### Work instruction
Only the lines from the top of the listing below through the line containing "Se puede demostrar" should be output, exactly and with no pictures.

### Data shown
· · · · · · ·

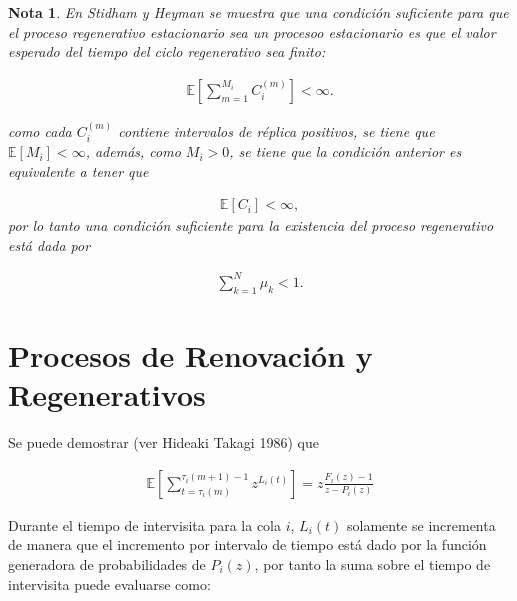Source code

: \documentclass{article}
\newtheorem{Note}{Nota}
\newcommand{\esp}{\mathbb{E}}
\begin{document}
\begin{Note}\label{Cita1.Stidham}
En Stidham\cite{Stidham} y Heyman  se muestra que una condici\'on suficiente para que el proceso regenerativo 
estacionario sea un procesoo estacionario es que el valor esperado del tiempo del ciclo regenerativo sea finito:

\begin{eqnarray*}
\esp\left[\sum_{m=1}^{M_{i}}C_{i}^{(m)}\right]<\infty.
\end{eqnarray*}

como cada $C_{i}^{(m)}$ contiene intervalos de r\'eplica positivos, se tiene que $\esp\left[M_{i}\right]<\infty$, adem\'as, como $M_{i}>0$, se tiene que la condici\'on anterior es equivalente a tener que 

\begin{eqnarray*}
\esp\left[C_{i}\right]<\infty,
\end{eqnarray*}
por lo tanto una condici\'on suficiente para la existencia del proceso regenerativo est\'a dada por

\begin{eqnarray*}
\sum_{k=1}^{N}\mu_{k}<1.
\end{eqnarray*}

{}
\end{Note}


\section{Procesos de Renovaci\'on y Regenerativos}



Se puede demostrar (ver Hideaki Takagi 1986) que

\begin{eqnarray*}
\esp\left[\sum_{t=\tau_{i}\left(m\right)}^{\tau_{i}\left(m+1\right)-1}z^{L_{i}\left(t\right)}\right]=z\frac{F_{i}\left(z\right)-1}{z-P_{i}\left(z\right)}
\end{eqnarray*}

Durante el tiempo de intervisita para la cola $i$, $L_{i}\left(t\right)$ solamente se incrementa de manera que el incremento por intervalo de tiempo est\'a dado por la funci\'on generadora de probabilidades de $P_{i}\left(z\right)$, por tanto la suma sobre el tiempo de intervisita puede evaluarse como:
\end{document}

· · · · · · ·

### Response area
Source code

: \documentclass{article}
\newtheorem{Note}{Nota}
\newcommand{\esp}{\mathbb{E}}
\begin{document}
\begin{Note}\label{Cita1.Stidham}
En Stidham\cite{Stidham} y Heyman  se muestra que una condici\'on suficiente para que el proceso regenerativo 
estacionario sea un procesoo estacionario es que el valor esperado del tiempo del ciclo regenerativo sea finito:

\begin{eqnarray*}
\esp\left[\sum_{m=1}^{M_{i}}C_{i}^{(m)}\right]<\infty.
\end{eqnarray*}

como cada $C_{i}^{(m)}$ contiene intervalos de r\'eplica positivos, se tiene que $\esp\left[M_{i}\right]<\infty$, adem\'as, como $M_{i}>0$, se tiene que la condici\'on anterior es equivalente a tener que 

\begin{eqnarray*}
\esp\left[C_{i}\right]<\infty,
\end{eqnarray*}
por lo tanto una condici\'on suficiente para la existencia del proceso regenerativo est\'a dada por

\begin{eqnarray*}
\sum_{k=1}^{N}\mu_{k}<1.
\end{eqnarray*}

{}
\end{Note}


\section{Procesos de Renovaci\'on y Regenerativos}



Se puede demostrar (ver Hideaki Takagi 1986) que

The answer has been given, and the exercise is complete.